Time Zone: UTC

19 May 02:00 – 19 May 02:30 in Tutorials / Workshops 2

Dask Down Under: Patterns for large scale temporal processing of geo-spatial data using Dask

Kirill Kouzoubov

Audience level:
Intermediate

Description

We describe an approach for efficiently embedding non-Dask algorithms into Dask processing pipeline. By constructing large contiguous memory array incrementally from a Dask graph we were able to achieve significant peak memory reductions. We have used this approach to generate cloud-free Sentinel-2 Geometric Median and Median Absolute Deviations mosaics over Africa (10m res).

Abstract

We have used Dask to compute cloud-free Sentinel-2 Geometric Median and Median Absolute Deviations mosaics over the whole continent of Africa. The geomedian product combines measurements collected in each year to produce one representative, multispectral measurement for every 10 x 10 square metre unit of the African continent.

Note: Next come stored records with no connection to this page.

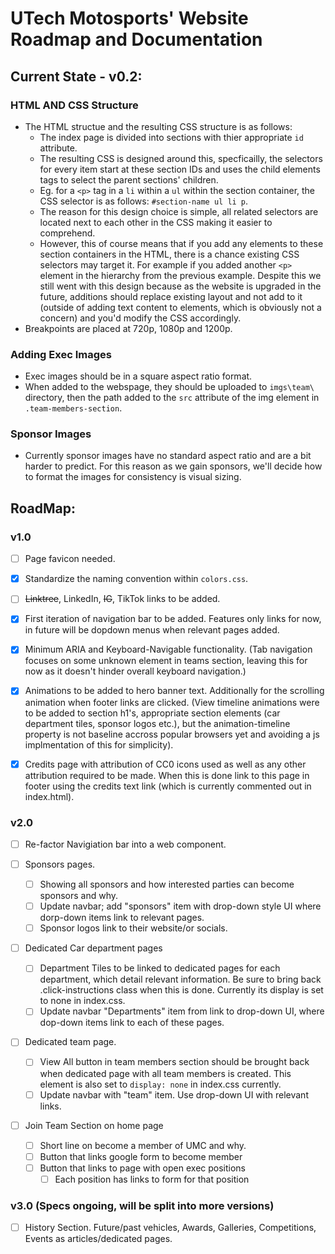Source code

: # UTech Motosports' Website Roadmap and Documentation
## Current State  - v0.2:
### HTML AND CSS Structure
- The HTML structue and the resulting CSS structure is as follows:
    - The index page is divided into sections with thier appropriate `id` attribute. 
    - The resulting CSS is designed around this, specficailly, the selectors for every item start at these section IDs and uses the child elements tags to select the parent sections' children. 
    - Eg. for a `<p>` tag in a `li` within a `ul` within the section container, the CSS selector is as follows: `#section-name ul li p`.
    - The reason for this design choice is simple, all related selectors are located next to each other in the CSS making it easier to comprehend.
    - However, this of course means that if you add any elements to these section containers in the HTML, there is a chance existing CSS selectors may target it. For example if you added another `<p>` element in the hierarchy from the previous example. Despite this we still went with this design because as the website is upgraded in the future, additions should replace existing layout and not add to it (outside of adding text content to elements, which is obviously not a concern) and you'd modify the CSS accordingly.
- Breakpoints are placed at 720p, 1080p and 1200p. 

### Adding Exec Images
- Exec images should be in a square aspect ratio format.
- When added to the webspage, they should be uploaded to `imgs\team\` directory, then the path added to the `src` attribute of the img element in `.team-members-section`. 

### Sponsor Images
- Currently sponsor images have no standard aspect ratio and are a bit harder to predict. For this reason as we gain sponsors, we'll decide how to format the images for consistency is visual sizing. 

## RoadMap:
### v1.0
- [ ] Page favicon needed.

- [x] Standardize the naming convention within `colors.css`.

- [ ] ~~Linktree~~, LinkedIn, ~~IG~~, TikTok links to be added.

- [x] First iteration of navigation bar to be added. Features only links for now, in future will be dopdown menus when relevant pages added.

- [x] Minimum ARIA and Keyboard-Navigable functionality. (Tab navigation focuses on some unknown element in teams section, leaving this for now as it doesn't hinder overall keyboard navigation.)

- [x] Animations to be added to hero banner text. Additionally for the scrolling animation when footer links are clicked. (View timeline animations were to be added to section h1's, appropriate section elements (car department tiles, sponsor logos etc.), but the animation-timeline property is not baseline accross popular browsers yet and avoiding a js implmentation of this for simplicity).

- [x] Credits page with attribution of CC0 icons used as well as any other attribution required to be made. When this is done link to this page in footer using the credits text link (which is currently commented out in index.html).

### v2.0
- [ ] Re-factor Navigiation bar into a web component.

- [ ] Sponsors pages. 
    - [ ] Showing all sponsors and how interested parties can become sponsors and why.
    - [ ] Update navbar; add "sponsors" item with drop-down style UI where dorp-down items link to relevant pages.
    - [ ] Sponsor logos link to their website/or socials.

- [ ] Dedicated Car department pages 
    - [ ] Department Tiles to be linked to dedicated pages for each department, which detail relevant information. Be sure to bring back .click-instructions class when this is done. Currently its display is set to none in index.css.
    - [ ] Update navbar "Departments" item from link to drop-down UI, where dop-down items link to each of these pages.

- [ ] Dedicated team page.
    - [ ] View All button in team members section should be brought back when dedicated page with all team members is created. This element is also set to `display: none` in index.css currently.
    - [ ] Update navbar with "team" item. Use drop-down UI with relevant links.    

- [ ] Join Team Section on home page
    - [ ] Short line on become a member of UMC and why. 
    - [ ] Button that links google form to become member
    - [ ] Button that links to page with open exec positions
        - [ ] Each position has links to form for that position 

### v3.0 (Specs ongoing, will be split into more versions)
- [ ] History Section. Future/past vehicles, Awards, Galleries, Competitions, Events as articles/dedicated pages.


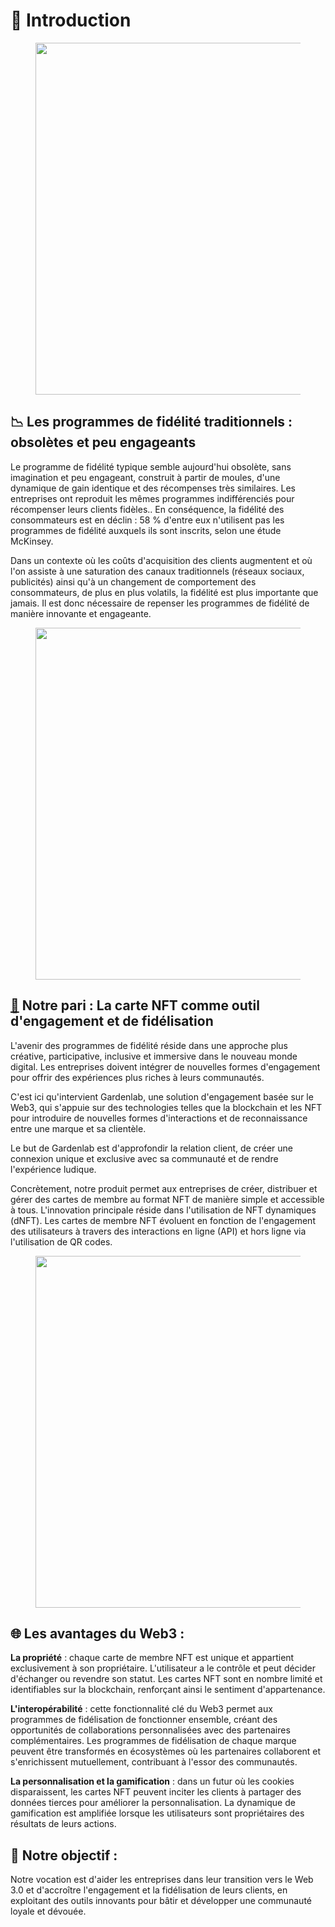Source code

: # 👋 Introduction

<figure><img src=".gitbook/assets/Présentation produit gardenlab (3).jpg" alt="" width="563"><figcaption></figcaption></figure>

## 📉 Les programmes de fidélité traditionnels : obsolètes et peu engageants

Le programme de fidélité typique semble aujourd'hui obsolète, sans imagination et peu engageant, construit à partir de moules, d'une dynamique de gain identique et des récompenses très similaires. Les entreprises ont reproduit les mêmes programmes indifférenciés pour récompenser leurs clients fidèles.. En conséquence, la fidélité des consommateurs est en déclin : 58 % d'entre eux n'utilisent pas les programmes de fidélité auxquels ils sont inscrits, selon une étude McKinsey.

Dans un contexte où les coûts d'acquisition des clients augmentent et où l'on assiste à une saturation des canaux traditionnels (réseaux sociaux, publicités) ainsi qu'à un changement de comportement des consommateurs, de plus en plus volatils, la fidélité est plus importante que jamais. Il est donc nécessaire de repenser les programmes de fidélité de manière innovante et engageante.



<figure><img src=".gitbook/assets/Présentation produit gardenlab (1).jpg" alt="" width="563"><figcaption></figcaption></figure>

## [🧬](https://emojiterra.com/fr/acide-desoxyribonucleique-adn/) Notre pari : La carte NFT comme outil d'engagement et de fidélisation&#x20;

L'avenir des programmes de fidélité réside dans une approche plus créative, participative, inclusive et immersive dans le nouveau monde digital. Les entreprises doivent intégrer de nouvelles formes d'engagement pour offrir des expériences plus riches à leurs communautés.

C'est ici qu'intervient Gardenlab, une solution d'engagement basée sur le Web3, qui s'appuie sur des technologies telles que la blockchain et les NFT pour introduire de nouvelles formes d'interactions et de reconnaissance entre une marque et sa clientèle.

Le but de Gardenlab est d'approfondir la relation client, de créer une connexion unique et exclusive avec sa communauté et de rendre l'expérience ludique.

Concrètement, notre produit permet aux entreprises de créer, distribuer et gérer des cartes de membre au format NFT de manière simple et accessible à tous. L'innovation principale réside dans l'utilisation de NFT dynamiques (dNFT). Les cartes de membre NFT évoluent en fonction de l'engagement des utilisateurs à travers des interactions en ligne (API) et hors ligne via l'utilisation de QR codes.



<figure><img src=".gitbook/assets/Présentation produit gardenlab (2).jpg" alt="" width="563"><figcaption></figcaption></figure>

## 🌐 Les avantages du Web3 :&#x20;

**La propriété** : chaque carte de membre NFT est unique et appartient exclusivement à son propriétaire. L'utilisateur a le contrôle et peut décider d'échanger ou revendre son statut. Les cartes NFT sont en nombre limité et identifiables sur la blockchain, renforçant ainsi le sentiment d'appartenance.&#x20;

**L'interopérabilité** : cette fonctionnalité clé du Web3 permet aux programmes de fidélisation de fonctionner ensemble, créant des opportunités de collaborations personnalisées avec des partenaires complémentaires. Les programmes de fidélisation de chaque marque peuvent être transformés en écosystèmes où les partenaires collaborent et s'enrichissent mutuellement, contribuant à l'essor des communautés.

**La personnalisation et la gamification** : dans un futur où les cookies disparaissent, les cartes NFT peuvent inciter les clients à partager des données tierces pour améliorer la personnalisation. La dynamique de gamification est amplifiée lorsque les utilisateurs sont propriétaires des résultats de leurs actions.&#x20;



## 🚀 Notre objectif :&#x20;

Notre vocation est d'aider les entreprises dans leur transition vers le Web 3.0 et d'accroître l'engagement et la fidélisation de leurs clients, en exploitant des outils innovants pour bâtir et développer une communauté loyale et dévouée.





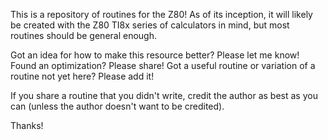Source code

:This is a repository of routines for the Z80!
As of its inception, it will likely be created with the Z80 TI8x series of calculators in mind, but most routines should be general enough.

Got an idea for how to make this resource better? Please let me know!
Found an optimization? Please share!
Got a useful routine or variation of a routine not yet here? Please add it!

If you share a routine that you didn't write, credit the author as best as you can (unless the author doesn't want to be credited).

Thanks!
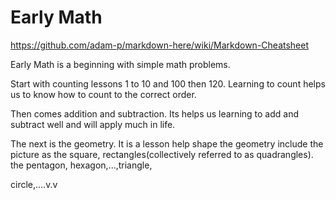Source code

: # Early Math

https://github.com/adam-p/markdown-here/wiki/Markdown-Cheatsheet

Early Math is a beginning with simple math problems.

Start with counting lessons 1 to 10 and 100 then 120. Learning to count helps us to know how to  count to the correct order.

Then comes addition and subtraction. Its helps us learning to add and subtract well and will apply much in life.

The next is the geometry. It is a lesson help shape the geometry include the picture as the square, rectangles(collectively referred to as quadrangles). the pentagon, hexagon,...,triangle,

circle,....v.v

Geomedian is an iterative algorithm and is not Dask "native", it requires all the pixels across all the bands and time slices to be present in memory at once for reasonable performance. Data loading side of the problem however maps nicely to Dask processing model. Loading image data from S3, reconciling duplicated observations, removing pixels classified as cloud and finally projection change all implemented as lazy Dask transforms. There is significant data parallelism in the data loading section.

We faced significant challenges with memory usage early on in the project. Peak memory consumption was highly unpredictable as it depends on scheduling decisions, which themselves were hard to predict or control. We solved this problem by implementing an in-memory data store that we populate with pixel data using dask.array.store method. Essentially this allows us to perform transpose and re-chunk operations with much greater efficiency and with significantly more predictable scheduling and peak memory usage. The primary limitation of this approach is that all the data needs to be produced on or copied to one large memory worker. This limitation was not a concern for us as we were using single local Dask worker anyway. Concurrency across multiple compute nodes is achieved by running many single-worker Dask tasks concurrently using Kubernetes Jobs.